Guerra Emu da Austrália: quando os militares perderam para os pássaros

Em 1932, o exército australiano envolveu-se num conflito bizarro e, em última análise, malsucedido, contra um inimigo diferente de qualquer outro: milhares de emas. Esta “Guerra Emu”, como ficou conhecida, destaca um capítulo pouco conhecido na história australiana, nascido das dificuldades económicas pós-Primeira Guerra Mundial e das tensões crescentes entre os agricultores em dificuldades e a população de aves nativas.

As sementes do conflito: veteranos, trigo e emas

Após a Primeira Guerra Mundial, a Austrália instalou veteranos que retornavam em terras agrícolas marginais na Austrália Ocidental. Estes agricultores, muitos deles com pouca experiência agrícola, cultivaram trigo – uma cultura que prosperou durante um breve período, mas que rapidamente enfrentou um excesso de oferta e uma queda dos preços durante a Grande Depressão. Quando o governo rescindiu os subsídios prometidos, os agricultores enfrentaram a ruína e surgiu um problema inesperado: as emas.
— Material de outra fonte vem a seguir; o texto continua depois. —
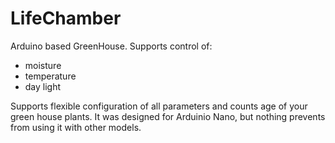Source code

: LifeChamber
===========

Arduino based GreenHouse. Supports control of:
- moisture
- temperature
- day light

Supports flexible configuration of all parameters and counts age of your green house plants. It was designed for Arduinio Nano, but nothing prevents from using it with other models.
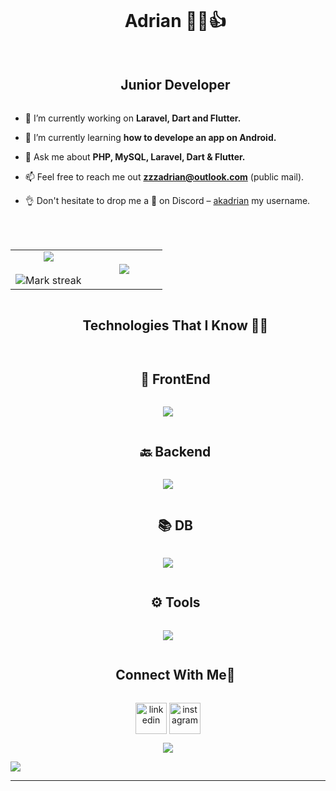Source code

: 


<!--h1 without bottom border-->
<div id="user-content-toc">
  <ul align="center">
    <summary><h1 style="display: inline-block">Adrian 🧢😁👍 </h1></summary>
  </ul>
</div>
<div id="user-content-toc">
  <ul align="center">
    <summary><h2 style="display: inline-block">Junior Developer</h2></summary>
  </ul>
</div>



<!--Intro start-->
- 🔭 I’m currently working on **Laravel, Dart and Flutter.**

- 🌱 I’m currently learning **how to develope an app on Android.**

- 💬 Ask me about **PHP, MySQL, Laravel, Dart & Flutter.**

- 📫 Feel free to reach me out **zzzadrian@outlook.com** (public mail).

- 👌 Don't hesitate to drop me a **👋** on Discord –  [akadrian](https://discordapp.com/users/akadrian._) my username.
<!--Intro end-->

<br>
<br>

<!--- stats & Trophy (start) -->
<p align="center">
  <!--- stats (start) -->
<table align="center">
<tr border="none">
<td width="50%" align="center">
  
  <img  align="center"  src="https://github-readme-stats.vercel.app/api?username=K1ng0hat&theme=dark&show_icons=true&count_private=true" />
  <br></br>
  <img  title="🔥 Get streak stats for your profile at git.io/streak-stats" alt="Mark streak" src="https://streak-stats.demolab.com?user=K1ng0hat" /> 
</td>

<td width="50%" align="center">

  <img  align="center"  src="https://github-readme-stats.anuraghazra1.vercel.app/api/top-langs/?username=K1ng0hat&theme=dark&hide_border=false&no-bg=true&no-frame=true&langs_count=10"/>
  
  </td>
</tr>
</table>
<!--- stats (end) -->

<!--- trophy (start) -->

<!--- trophy (start) -->


</p>        
<!--- stats (end) -->


<!--h1 without bottom border-->
<div id="user-content-toc">
  <ul align="center">
    <summary><h2 style="display: inline-block">Technologies That I Know 😶‍🌫️</h2></summary>
  </ul>
</div>

<!--front-->
<div id="user-content-toc">
  <ul align="center">
    <summary><h2 style="display: inline-block">👀 FrontEnd</h2></summary>
  </ul>
</div>
<!--tech stack icons-->
<p align="center">
  <a href="https://skillicons.dev">
    <img src="https://skillicons.dev/icons?i=css,html,js,flutter&perline=14" />
  </a>
</p>
<!--backend-->
<div id="user-content-toc">
  <ul align="center">
    <summary><h2 style="display: inline-block">🔙 Backend </h2></summary>
  </ul>
</div>
<!--tech stack icons-->
<p align="center">
  <a href="https://skillicons.dev">
    <img src="https://skillicons.dev/icons?i=php,laravel,cs,dart&perline=14" />
  </a>
</p>

<!--backend-->
<div id="user-content-toc">
  <ul align="center">
    <summary><h2 style="display: inline-block">📚 DB </h2></summary>
  </ul>
</div>
<!--tech stack icons-->
<p align="center">
  <a href="https://skillicons.dev">
    <img src="https://skillicons.dev/icons?i=mysql,sqlite,postgres&perline=14" />
  </a>
</p>

<div id="user-content-toc">
  <ul align="center">
    <summary><h2 style="display: inline-block">⚙️ Tools </h2></summary>
  </ul>
</div>
<!--tech stack icons-->
<p align="center">
  <a href="https://skillicons.dev">
    <img src="https://skillicons.dev/icons?i=git,github,vscode,androidstudio&perline=14" />
  </a>
</p>

<!-- Connect with me -->
<!--h2 without bottom border-->
<div id="user-content-toc">
  <ul align="center">
    <summary><h2 style="display: inline-block">Connect With Me🤝</h2></summary>
  </ul>
</div>

<!--icons and links-->
<p align="center">
<a href="https://co.linkedin.com/in/adrian-molano-6a873a30a?trk=people-guest_people_search-card/" target="blank"><img align="center" src="https://user-images.githubusercontent.com/88904952/234979284-68c11d7f-1acc-4f0c-ac78-044e1037d7b0.png" alt="linkedin" height="50" width="50" /></a>
<a href="https://www.instagram.com/akadrian._/" target="blank"><img align="center" src="https://user-images.githubusercontent.com/88904952/234981169-2dd1e58f-4b7e-468c-8213-034ba62156c3.png" alt="instagram" height="50" width="50" /></a>

  
</p>


<!--profile visit count-->
<div align="center">
  
[![](https://visitcount.itsvg.in/api?id=K1ng0hat&icon=3&color=6)](https://visitcount.itsvg.in)
  
</div>


<!--horizontal divider(gradiant)-->
<img src="https://user-images.githubusercontent.com/73097560/115834477-dbab4500-a447-11eb-908a-139a6edaec5c.gif">

----------------------------------------------------------------------

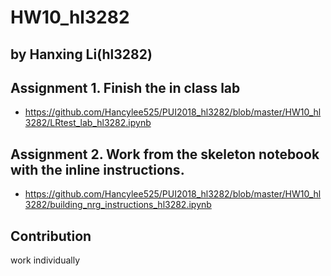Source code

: # HW10_hl3282
## by Hanxing Li(hl3282)

## Assignment 1. Finish the in class lab
- https://github.com/Hancylee525/PUI2018_hl3282/blob/master/HW10_hl3282/LRtest_lab_hl3282.ipynb

## Assignment 2. Work from the skeleton notebook with the inline instructions.
- https://github.com/Hancylee525/PUI2018_hl3282/blob/master/HW10_hl3282/building_nrg_instructions_hl3282.ipynb

## Contribution 
work individually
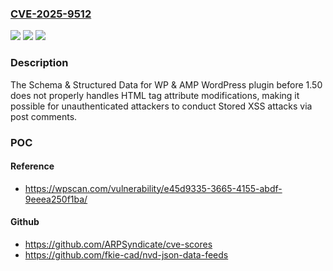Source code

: ### [CVE-2025-9512](https://cve.mitre.org/cgi-bin/cvename.cgi?name=CVE-2025-9512)
![](https://img.shields.io/static/v1?label=Product&message=Schema%20%26%20Structured%20Data%20for%20WP%20%26%20AMP&color=blue)
![](https://img.shields.io/static/v1?label=Version&message=0%20&color=brightgreen)
![](https://img.shields.io/static/v1?label=Vulnerability&message=CWE-79%20Cross-Site%20Scripting%20(XSS)&color=brightgreen)

### Description

The Schema & Structured Data for WP & AMP WordPress plugin before 1.50 does not properly handles HTML tag attribute modifications, making it possible for unauthenticated attackers to conduct Stored XSS attacks via post comments.

### POC

#### Reference
- https://wpscan.com/vulnerability/e45d9335-3665-4155-abdf-9eeea250f1ba/

#### Github
- https://github.com/ARPSyndicate/cve-scores
- https://github.com/fkie-cad/nvd-json-data-feeds

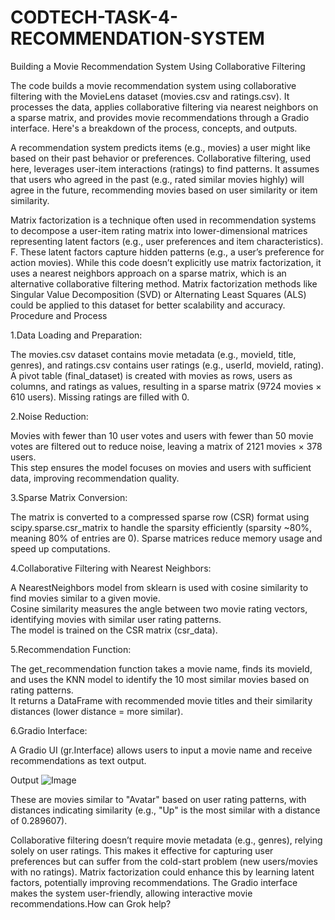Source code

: # CODTECH-TASK-4-RECOMMENDATION-SYSTEM


Building a Movie Recommendation System Using Collaborative Filtering

The code builds a movie recommendation system using collaborative filtering with the MovieLens dataset (movies.csv and ratings.csv). It processes the data, applies collaborative filtering via nearest neighbors on a sparse matrix, and provides movie recommendations through a Gradio interface. Here's a breakdown of the process, concepts, and outputs.<br/>

A recommendation system predicts items (e.g., movies) a user might like based on their past behavior or preferences. Collaborative filtering, used here, leverages user-item interactions (ratings) to find patterns. It assumes that users who agreed in the past (e.g., rated similar movies highly) will agree in the future, recommending movies based on user similarity or item similarity.<br/>

Matrix factorization is a technique often used in recommendation systems to decompose a user-item rating matrix into lower-dimensional matrices representing latent factors (e.g., user preferences and item characteristics). F. These latent factors capture hidden patterns (e.g., a user’s preference for action movies). While this code doesn’t explicitly use matrix factorization, it uses a nearest neighbors approach on a sparse matrix, which is an alternative collaborative filtering method. Matrix factorization methods like Singular Value Decomposition (SVD) or Alternating Least Squares (ALS) could be applied to this dataset for better scalability and accuracy.<br/>
Procedure and Process<br/>

1.Data Loading and Preparation:<br/>

The movies.csv dataset contains movie metadata (e.g., movieId, title, genres), and ratings.csv contains user ratings (e.g., userId, movieId, rating).<br/>
A pivot table (final_dataset) is created with movies as rows, users as columns, and ratings as values, resulting in a sparse matrix (9724 movies × 610 users). Missing ratings are filled with 0.<br/>


2.Noise Reduction:<br/>

Movies with fewer than 10 user votes and users with fewer than 50 movie votes are filtered out to reduce noise, leaving a matrix of 2121 movies × 378 users.<br/>
This step ensures the model focuses on movies and users with sufficient data, improving recommendation quality.<br/>


3.Sparse Matrix Conversion:<br/>

The matrix is converted to a compressed sparse row (CSR) format using scipy.sparse.csr_matrix to handle the sparsity efficiently (sparsity ~80%, meaning 80% of entries are 0).
Sparse matrices reduce memory usage and speed up computations.<br/>


4.Collaborative Filtering with Nearest Neighbors:<br/>

A NearestNeighbors model from sklearn is used with cosine similarity to find movies similar to a given movie.<br/>
Cosine similarity measures the angle between two movie rating vectors, identifying movies with similar user rating patterns.<br/>
The model is trained on the CSR matrix (csr_data).<br/>


5.Recommendation Function:<br/>

The get_recommendation function takes a movie name, finds its movieId, and uses the KNN model to identify the 10 most similar movies based on rating patterns.<br/>
It returns a DataFrame with recommended movie titles and their similarity distances (lower distance = more similar).<br/>


6.Gradio Interface:<br/>

A Gradio UI (gr.Interface) allows users to input a movie name and receive recommendations as text output.<br/>



Output
![Image](https://github.com/user-attachments/assets/f8fd2fe0-e9d4-4b9a-baae-0b8d0a5d389d)

These are movies similar to "Avatar" based on user rating patterns, with distances indicating similarity (e.g., "Up" is the most similar with a distance of 0.289607).<br/>

Collaborative filtering doesn’t require movie metadata (e.g., genres), relying solely on user ratings. This makes it effective for capturing user preferences but can suffer from the cold-start problem (new users/movies with no ratings). Matrix factorization could enhance this by learning latent factors, potentially improving recommendations. The Gradio interface makes the system user-friendly, allowing interactive movie recommendations.How can Grok help?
Milhares de emas migravam anualmente, seguindo fontes de alimento e água. A expansão das terras agrícolas cruzou-se com as suas rotas naturais, levando as aves a atacar as plantações. Os agricultores exigiram ação e o governo australiano respondeu mobilizando uma pequena unidade militar: três soldados com duas metralhadoras Lewis e 10.000 cartuchos de munição.

A guerra começa (e falha)

A operação foi um desastre. Emus, com mais de um metro e oitenta de altura e pesando mais de 45 quilos, mostrou-se surpreendentemente resistente. Eles se espalharam sob tiros, pisoteando ainda mais as plantações, e uma metralhadora emperrou durante o primeiro combate. As tentativas de montar uma arma em um veículo foram prejudicadas por estradas em más condições. O major Gwynydd Purves Wynne-Aubrey Meredith, o comandante, até comparou os emas a “tanques invulneráveis”, semelhantes aos guerreiros zulus que resistiram às balas dum-dum.
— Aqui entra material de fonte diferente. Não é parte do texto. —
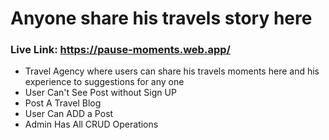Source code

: # Anyone share his travels story here

### Live Link: https://pause-moments.web.app/

 <ul>
              <li>Travel Agency where users can share his travels moments here and his experience to suggestions for any one</li>
              <li>User Can't See Post without Sign UP</li>
              <li>Post A Travel Blog</li>
              <li>User Can ADD a Post</li>
              <li>Admin Has All CRUD Operations</li>
            </ul>

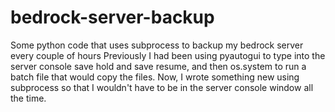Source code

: # bedrock-server-backup
Some python code that uses subprocess to backup my bedrock server every couple of hours
Previously I had been using pyautogui to type into the server console save hold and save resume, and then os.system to run a batch file that would copy the files.
Now, I wrote something new using subprocess so that I wouldn't have to be in the server console window all the time.
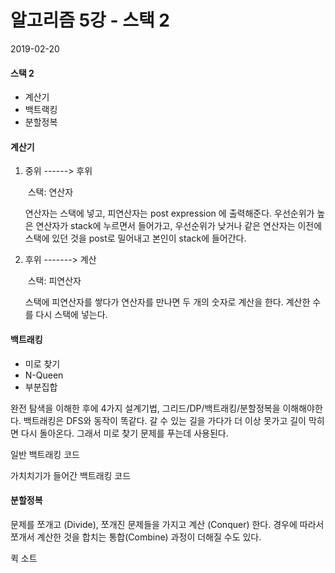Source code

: # 알고리즘 5강 - 스택 2

2019-02-20



#### 스택 2

- 계산기
- 백트랙킹
- 분할정복



#### 계산기

1. 중위 ------> 후위

   ​	스택: 연산자

   연산자는 스택에 넣고, 피연산자는 post expression 에 출력해준다. 우선순위가 높은 연산자가 stack에 누르면서 들어가고, 우선순위가 낮거나 같은 연산자는 이전에 스택에 있던 것을 post로 밀어내고 본인이 stack에 들어간다.

   

2. 후위 -------> 계산

   ​	스택: 피연산자

   스택에 피연산자를 쌓다가 연산자를 만나면 두 개의 숫자로 계산을 한다. 계산한 수를 다시 스택에 넣는다.



#### 백트래킹

- 미로 찾기
- N-Queen
- 부분집합



완전 탐색을 이해한 후에 4가지 설계기법, 그리드/DP/백트래킹/분할정복을 이해해야한다. 백트래킹은 DFS와 동작이 똑같다. 갈 수 있는 길을 가다가 더 이상 못가고 길이 막히면 다시 돌아온다. 그래서 미로 찾기 문제를 푸는데 사용된다.

일반 백트래킹 코드

가치치기가 들어간 백트래킹 코드



#### 분할정복

문제를 쪼개고 (Divide), 쪼개진 문제들을 가지고 계산 (Conquer) 한다. 경우에 따라서 쪼개서 계산한 것을 합치는 통합(Combine) 과정이 더해질 수도 있다.



퀵 소트

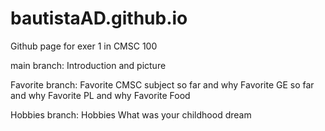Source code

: # bautistaAD.github.io
Github page for exer 1 in CMSC 100

main branch:
    Introduction and picture

Favorite branch:
    Favorite CMSC subject so far and why
    Favorite GE so far and why
    Favorite PL and why
    Favorite Food

Hobbies branch:
    Hobbies
    What was your childhood dream 
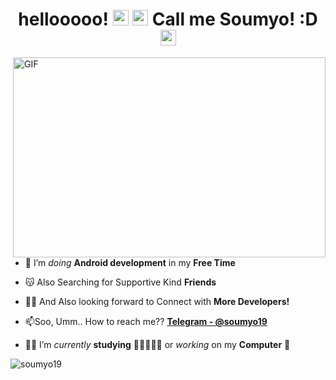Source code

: <h1 align="center"> hellooooo! <img src="https://media.giphy.com/media/hvRJCLFzcasrR4ia7z/giphy.gif" width="25px"> <img src="https://media.giphy.com/media/hvRJCLFzcasrR4ia7z/giphy.gif" width="25px"> Call me Soumyo! :D <img src="https://media.giphy.com/media/hvRJCLFzcasrR4ia7z/giphy.gif" width="25px"> </h1>

 <img align="right" alt="GIF" src="https://github.com/soumyo19/soumyo19/blob/main/code.gif?raw=true" width="500" height="320" />
 
- 🔭 I’m *doing* **Android development** in my **Free Time**

- 😽 Also Searching for Supportive Kind **Friends**

- 🤝🏼 And Also looking forward to Connect with **More Developers!**

- 📫Soo, Umm.. How to reach me?? **[Telegram - @soumyo19](https://t.me/soumyo19)**

- 👋🏼 I’m *currently* **studying** 🧑🏻‍🔬🙇🏻 or *working* on my **Computer** 👀


<p align="left"> <img src="https://komarev.com/ghpvc/?username=soumyo19&label=Profile%20views&color=0e75b6&style=flat" alt="soumyo19" /> </p>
Após semanas de combates, os soldados alegaram ter matado 986 aves com 9.860 tiros (dez balas por ave), mas os números eram duvidosos. Mais tarde, os historiadores argumentaram que o tiroteio provavelmente piorou os danos às colheitas, espalhando as emas em uma destruição mais ampla. A operação foi amplamente ridicularizada, com suspeitas de que fosse um golpe publicitário e não uma tentativa genuína de controle de pragas.
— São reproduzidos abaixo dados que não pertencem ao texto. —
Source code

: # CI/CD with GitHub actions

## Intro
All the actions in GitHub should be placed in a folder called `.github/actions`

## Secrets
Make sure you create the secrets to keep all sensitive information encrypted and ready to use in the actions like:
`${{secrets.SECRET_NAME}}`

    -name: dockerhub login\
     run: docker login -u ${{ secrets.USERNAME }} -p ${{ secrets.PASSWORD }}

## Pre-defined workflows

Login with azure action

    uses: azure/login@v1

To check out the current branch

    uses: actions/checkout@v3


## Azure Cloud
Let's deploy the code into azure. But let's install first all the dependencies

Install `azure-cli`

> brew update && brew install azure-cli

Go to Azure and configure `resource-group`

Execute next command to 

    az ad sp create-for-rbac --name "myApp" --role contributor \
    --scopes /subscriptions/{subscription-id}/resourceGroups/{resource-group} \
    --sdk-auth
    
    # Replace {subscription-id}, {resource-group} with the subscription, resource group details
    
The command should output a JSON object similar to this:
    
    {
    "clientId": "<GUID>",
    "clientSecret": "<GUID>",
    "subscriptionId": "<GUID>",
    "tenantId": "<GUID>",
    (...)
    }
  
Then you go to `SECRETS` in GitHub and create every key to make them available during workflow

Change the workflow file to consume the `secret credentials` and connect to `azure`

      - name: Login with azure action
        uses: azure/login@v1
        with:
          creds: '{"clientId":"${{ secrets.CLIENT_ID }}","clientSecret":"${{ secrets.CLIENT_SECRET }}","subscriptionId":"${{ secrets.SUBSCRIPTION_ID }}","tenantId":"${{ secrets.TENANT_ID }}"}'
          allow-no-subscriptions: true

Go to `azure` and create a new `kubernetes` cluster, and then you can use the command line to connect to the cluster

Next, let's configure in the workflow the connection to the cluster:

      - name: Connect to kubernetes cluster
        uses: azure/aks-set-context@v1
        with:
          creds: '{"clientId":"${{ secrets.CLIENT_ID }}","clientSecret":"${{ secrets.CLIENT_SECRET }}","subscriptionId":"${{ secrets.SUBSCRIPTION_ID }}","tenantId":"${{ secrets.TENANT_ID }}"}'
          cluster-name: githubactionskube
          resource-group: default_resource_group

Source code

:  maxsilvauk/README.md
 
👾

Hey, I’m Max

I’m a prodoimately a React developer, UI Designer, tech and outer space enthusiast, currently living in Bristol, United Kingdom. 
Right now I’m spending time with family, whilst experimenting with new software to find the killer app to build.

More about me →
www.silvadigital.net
Uma cerca, não uma vitória

A Guerra da Emu terminou não com uma vitória militar, mas com a construção de uma enorme cerca. Ao longo de décadas, a Austrália Ocidental gastou milhões de dólares na construção de uma barreira que se estende por mais de 1.370 quilómetros para conter as emas. Embora eficaz na limitação do seu movimento, a cerca teve graves consequências ecológicas, perturbando habitats e padrões de migração de outras espécies nativas.

A Guerra da Emu serve como um lembrete das tentativas passadas da Austrália de dominar, em vez de coexistir, com a sua vida selvagem. Continua a ser um legado controverso: um monumento a um conflito perdido para as aves e um símbolo de uma época em que a intervenção militar era considerada uma solução viável para os problemas agrícolas.